# Winter time Bo Bos



## ranger250x (May 30, 2015)

What time of year do the false albicore start coming in close enough for beach fishermen(women) to start slinging hooks at them? Anyone ever tried it?


----------



## JD7.62 (Feb 13, 2008)

Its so fun. Id imagine there would be some with in range right now but typically Id go on a cold cold day with a light north wind and flat calm conditions. Super fun to toss light tackle (Id like to try with a fly) at bobos as they are running "the lip."


----------



## Chris V (Oct 18, 2007)

Should start seeing some soon. They were running the inside bar in gulf shores two weeks ago before our little "Indian Summer".


----------



## ranger250x (May 30, 2015)

Nice!!!! Thanks for the replies. I want to try it out this fall. Any suggestions for lure selection? I prefer to stay artificial.


----------



## Versatile170 (Sep 16, 2015)

Throw white pompano jigs at them! That's what I have had most success with.


----------



## Jackin' 'Em Up (Dec 31, 2013)

White Hex Head jigs!!!!!!


----------



## LIM-IT-OUT (Aug 26, 2014)

ranger250x said:


> Nice!!!! Thanks for the replies. I want to try it out this fall. Any suggestions for lure selection? I prefer to stay artificial.


:whistling:.........:yes:

YEP THOSE WORK


----------



## still flippen (Oct 6, 2007)

Here in Destin area mid. Nov. through New Years seems to be the most active. Fishing close to the pass ( East jetty to Shorline Towers) is best as they key on the outflow of small fry minnow flushing out with the tides. Lots of fun days off the east and west Jetty( if you are willing to make the walk).

Favorite lures: small 1/4-1/2oz. white jigs, diamond jigs if you can still find them and silver spoons work well with good casting distance when needed. 

Still one of my favorite winter fish for just pure fun on light tackle. 

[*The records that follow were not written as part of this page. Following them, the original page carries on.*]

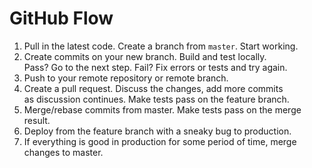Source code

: # GitHub Flow
1. Pull in the latest code. Create a branch from `master`. Start working.    
2. Create commits on your new branch. Build and test locally.  
Pass? Go to the next step. Fail? Fix errors or tests and try again.  
3. Push to your remote repository or remote branch.  
4. Create a pull request. Discuss the changes, add more commits  
as discussion continues. Make tests pass on the feature branch.
5. Merge/rebase commits from master. Make tests pass on the merge result.  
6. Deploy from the feature branch with a sneaky bug to production.
7. If everything is good in production for some period of time, merge changes to master. 
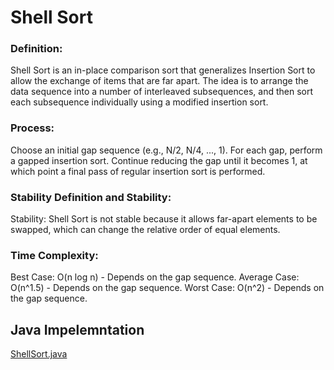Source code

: # Shell Sort
### Definition:
Shell Sort is an in-place comparison sort that generalizes Insertion Sort to allow the exchange of items that are far apart. The idea is to arrange the data sequence into a number of interleaved subsequences, and then sort each subsequence individually using a modified insertion sort.


### Process:
Choose an initial gap sequence (e.g., N/2, N/4, ..., 1).
For each gap, perform a gapped insertion sort.
Continue reducing the gap until it becomes 1, at which point a final pass of regular insertion sort is performed.


### Stability Definition and Stability:
Stability: Shell Sort is not stable because it allows far-apart elements to be swapped, which can change the relative order of equal elements.


### Time Complexity:
Best Case: O(n log n) - Depends on the gap sequence.
Average Case: O(n^1.5) - Depends on the gap sequence.
Worst Case: O(n^2) - Depends on the gap sequence.

## Java Impelemntation 
[ShellSort.java](https://github.com/Roua91/Courses/blob/main/Algorithms/Sorting/ShellSort/ShellSort.java)
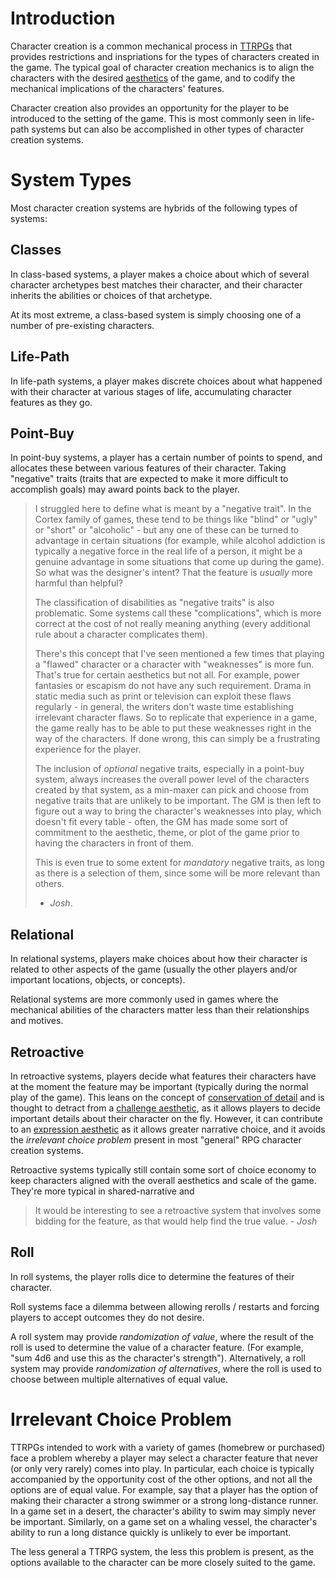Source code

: # Introduction
Character creation is a common mechanical process in [TTRPGs](/games/tabletop/ttrpg) that provides
restrictions and inspriations for the types of characters created in the game. The typical goal of
character creation mechanics is to align the characters with the desired
[aesthetics](/games/aesthetics) of the game, and to codify the mechanical implications of the
characters' features.

Character creation also provides an opportunity for the player to be introduced to the setting of
the game. This is most commonly seen in life-path systems but can also be accomplished in other
types of character creation systems.

# System Types
Most character creation systems are hybrids of the following types of systems:

## Classes
In class-based systems, a player makes a choice about which of several character archetypes best
matches their character, and their character inherits the abilities or choices of that archetype.

At its most extreme, a class-based system is simply choosing one of a number of pre-existing
characters.

## Life-Path
In life-path systems, a player makes discrete choices about what happened with their character at
various stages of life, accumulating character features as they go.

## Point-Buy
In point-buy systems, a player has a certain number of points to spend, and allocates these between
various features of their character. Taking "negative" traits (traits that are expected to make it
more difficult to accomplish goals) may award points back to the player.

> I struggled here to define what is meant by a "negative trait". In the Cortex family of games,
> these tend to be things like "blind" or "ugly" or "short" or "alcoholic" - but any one of these
> can be turned to advantage in certain situations (for example, while alcohol addiction is
> typically a negative force in the real life of a person, it might be a genuine advantage in some
> situations that come up during the game). So what was the designer's intent? That the feature is
> *usually* more harmful than helpful?
> 
> The classification of disabilities as "negative traits" is also problematic. Some systems call
> these "complications", which is more correct at the cost of not really meaning anything (every
> additional rule about a character complicates them).
>
> There's this concept that I've seen mentioned a few times that playing a "flawed" character or a
> character with "weaknesses" is more fun. That's true for certain aesthetics but not all. For
> example, power fantasies or escapism do not have any such requirement. Drama in static media such
> as print or television can exploit these flaws regularly - in general, the writers don't waste
> time establishing irrelevant character flaws. So to replicate that experience in a game, the game
> really has to be able to put these weaknesses right in the way of the characters. If done wrong,
> this can simply be a frustrating experience for the player.
>
> The inclusion of *optional* negative traits, especially in a point-buy system, always increases
> the overall power level of the characters created by that system, as a min-maxer can pick and
> choose from negative traits that are unlikely to be important. The GM is then left to figure out a
> way to bring the character's weaknesses into play, which doesn't fit every table - often, the
> GM has made some sort of commitment to the aesthetic, theme, or plot of the game prior to having
> the characters in front of them.
>
> This is even true to some extent for *mandatory* negative traits, as long as there is a selection
> of them, since some will be more relevant than others.
>
> - *Josh*.

## Relational
In relational systems, players make choices about how their character is related to other aspects of
the game (usually the other players and/or important locations, objects, or concepts).

Relational systems are more commonly used in games where the mechanical abilities of the characters
matter less than their relationships and motives.

## Retroactive
In retroactive systems, players decide what features their characters have at the moment the feature
may be important (typically during the normal play of the game). This leans on the concept of
[conservation of detail](https://tvtropes.org/pmwiki/pmwiki.php/Main/TheLawOfConservationOfDetail)
and is thought to detract from a [challenge aesthetic](/games/aesthetics/challenge), as it allows
players to decide important details about their character on the fly. However, it can contribute to
an [expression aesthetic](/games/aesthetics/expression) as it allows greater narrative choice, and
it avoids the *irrelevant choice problem* present in most "general" RPG character creation systems.

Retroactive systems typically still contain some sort of choice economy to keep characters aligned
with the overall aesthetics and scale of the game. They're more typical in shared-narrative and 

> It would be interesting to see a retroactive system that involves some bidding for the feature, as
> that would help find the true value. - *Josh*

## Roll
In roll systems, the player rolls dice to determine the features of their character.

Roll systems face a dilemma between allowing rerolls / restarts and forcing players to accept
outcomes they do not desire.

A roll system may provide *randomization of value*, where the result of the roll is used to
determine the value of a character feature. (For example, "sum 4d6 and use this as the character's
strength"). Alternatively, a roll system may provide *randomization of alternatives*, where the 
roll is used to choose between multiple alternatives of equal value.

# Irrelevant Choice Problem
TTRPGs intended to work with a variety of games (homebrew or purchased) face a problem whereby a
player may select a character feature that never (or only very rarely) comes into play. In
particular, each choice is typically accompanied by the opportunity cost of the other options, and
not all the options are of equal value. For example, say that a player has the option of making
their character a strong swimmer or a strong long-distance runner. In a game set in a desert, the
character's ability to swim may simply never be important. Similarly, on a game set on a whaling
vessel, the character's ability to run a long distance quickly is unlikely to ever be important.

The less general a TTRPG system, the less this problem is present, as the options available to the
character can be more closely suited to the game. 

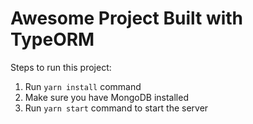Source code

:# Awesome Project Built with TypeORM

Steps to run this project:

1. Run `yarn install` command
2. Make sure you have MongoDB installed
3. Run `yarn start` command to start the server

Tip: if you fish on the west beach look for the tide line and follow it down the beach as the fish move with it to the west near the pier and westward.


----------



## wtbfishin (Dec 2, 2011)

maybe 3 years ago now they wore me out along the beach w/my fly rod and I have excitedly look for them running the shore ever since :yes:. But I've never seen them in so close again :thumbdown:. I could see their eyes they were so close chasing bait. They would not pass on a gummy if you got it in the right spot. 

Please SHOUT out if you see them near shore again :shifty:, that may of been the most fun I've ever had on the FR and I'm dying to get into them again!!


----------



## still flippen (Oct 6, 2007)

Usually the coldest mornings the day of and after the fronts has pass through...when the northerly winds kick in. Southerly winds don't seem to get them fired up like the cold north winds do.


----------



## ranger250x (May 30, 2015)

Thanks for the replies! I'm excited to walk the beach and try to find them. It will give me a new challenge.


----------



## flounder1156 (Jul 9, 2009)

*Bonito on the beach.......*

what all the others have stated ....cold morning ; clear water; calm surf :watch the terns and gulls , ....the best lure is a white 3/4 oz. hex head jig/with prism flashabou ( Bird Of Prey Tackle guys make these.) . using a seven ft. medium action rod with ten lb test. loads of fun.


----------